We piled out of the bus into the heat and humidity of the day and started off down the street, in groups of about six or seven.  We noted as we walked that the watermarks on each home were present at about the 8 foot mark.  The smell of mildew was heavy in the air.  Only about 1/3 of the homes were occupied; the rest had been abandoned.

We rang the bell and she answered the door.  Y’all come right on in here.  Y’all are those Lutherans aren’t you?  I’ve never met a Lutheran myself, but ever since I saw on the tv news that you were coming, I’ve been praying for you.  Sit down.  Have some sweet tea.  Tell me about your mamas.  How are they?  Do they miss you? 

It was as though we had encountered a foreigner or even an alien.  This southern, black, woman was so completely foreign to most of our group that it made some of us squirm.  She was HUGGING us!  She was TOUCHING us!  Her dialect was hard to understand.  She was smiling and making eye contact and asking about our mama’s.  This was certainly NOT the Pacific Northwest.

Over the course of the next hour we heard the story of her life after Katrina.  Of neighbors and friends who are gone…relocated or worse.  Of houses and streets and yards that are empty.  Of driving a half hour to find the nearest grocery store.  But peppered within that story was the constant refrain….Mmmm Hmmmm.
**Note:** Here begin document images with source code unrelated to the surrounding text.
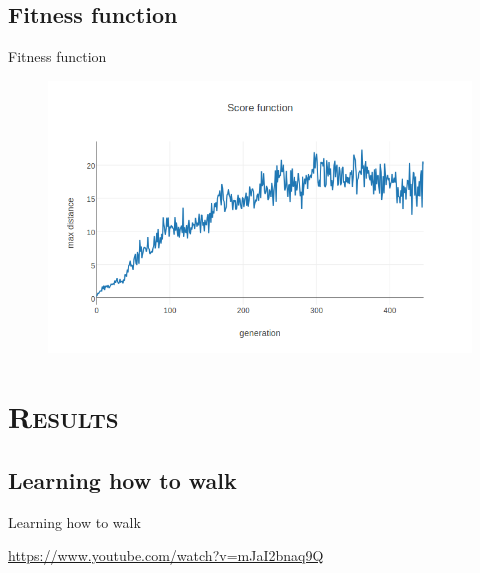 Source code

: \documentclass[xcolor=x11names,compress]{beamer}
\renewcommand{\(}{\begin{columns}}
\renewcommand{\)}{\end{columns}}
\newcommand{\<}[1]{\begin{column}{#1}}
\renewcommand{\>}{\end{column}}
\begin{document}
\subsection{Fitness function}
\begin{frame}{Fitness function}

	\begin{figure} \includegraphics[width=\textwidth]{score_function.png}  \end{figure}


\end{frame}

\section{\scshape Results}
\subsection{Learning how to walk}
\begin{frame}{Learning how to walk}
\begin{center}
\href{https://www.youtube.com/watch?v=mJaI2bnaq9Q}{https://www.youtube.com/watch?v=mJaI2bnaq9Q}

\end{center}
\end{frame}
\end{document}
God is so good.  Yes.  Amen.

It was safe to say, that we had encountered someone the likes of whom most of us who had not grown up in the deep south, had ever encountered before.  And all the while we thought that we were going to go out and do.  Do service.  Hammer a nail.  Clean out a home.  And there we were sitting on the couch and drinking our sweet tea and telling a stranger about our mama’s.

In the reading from Acts today, Philip has been sent out to travel along the road from Jerusalem to Gaza.  Now, mind you, the text says, this was a wilderness road.  And Philip was one of the early church’s most faithful proclaimers of the Gospel.  So he might have wondered why in the world he was being sent out into the wilderness, where there would certainly not be anyone around?  Why walk on this deserted stretch of road when he could be going to the city center, or to an area that was densely populated.  But he went and as the story goes, he encountered an Ethiopian eunuch, in his chariot, which would have been a vehicle reserved for military action.  Probably not what he had expected to find on that road.  And in trying to draw a parallel, it might be as if we, as a church were sent out into the middle of say, the rain forest, and we encountered someone very different from us…we can still go with the Ethiopian…riding in a tank, reading Scripture.

The Spirit prompts Philip to go up to the chariot.  The Ethiopian asks him to explain Scripture to him.  Then, when they come upon some water this stranger asks Philip to baptize him.

It would certainly have been more in Philip’s comfort zone if he had been sent somewhere else and had encountered people who were more like him.  And it certainly would have made more sense if Philip had not been alone and if this eunuch, who due to his physical limitations, shall we say, would have been prevented from being in the temple, had not asked if he could be baptized.

But this is Philip.  Kind of the rock star of the early Church.  And yet.  And yet.  Every time Philip takes action, it is only when he is prompted, asked, or guided by someone else.  By the command of the angel, the questions of the stranger, or the guidance of the Spirit.

Fifty years ago the church had a much clearer understanding of how to do ministry.  Even thirty years ago it was socially acceptable, it was socially desirable, to be a member of a church.  The majority of Americans were members of a church or were attending church on Sunday mornings.  We didn’t have to go out there and reach people.  People moved into our neighborhoods and began searching for a church.

But now, in this post-Christian world we live in, it feels much more like we have been sent out onto a wilderness road.  We know the story that we have to tell….a story of grace freely given.  Of salvation that can’t be earned.  Of all of our shortcomings and sins being forgiven forever simply as a gift.  But somehow, we are so perplexed at finding ourselves in the wilderness that we don’t know how to begin to share the story with the stranger who is there.  And most days, we never even think about traveling out down that wilderness road.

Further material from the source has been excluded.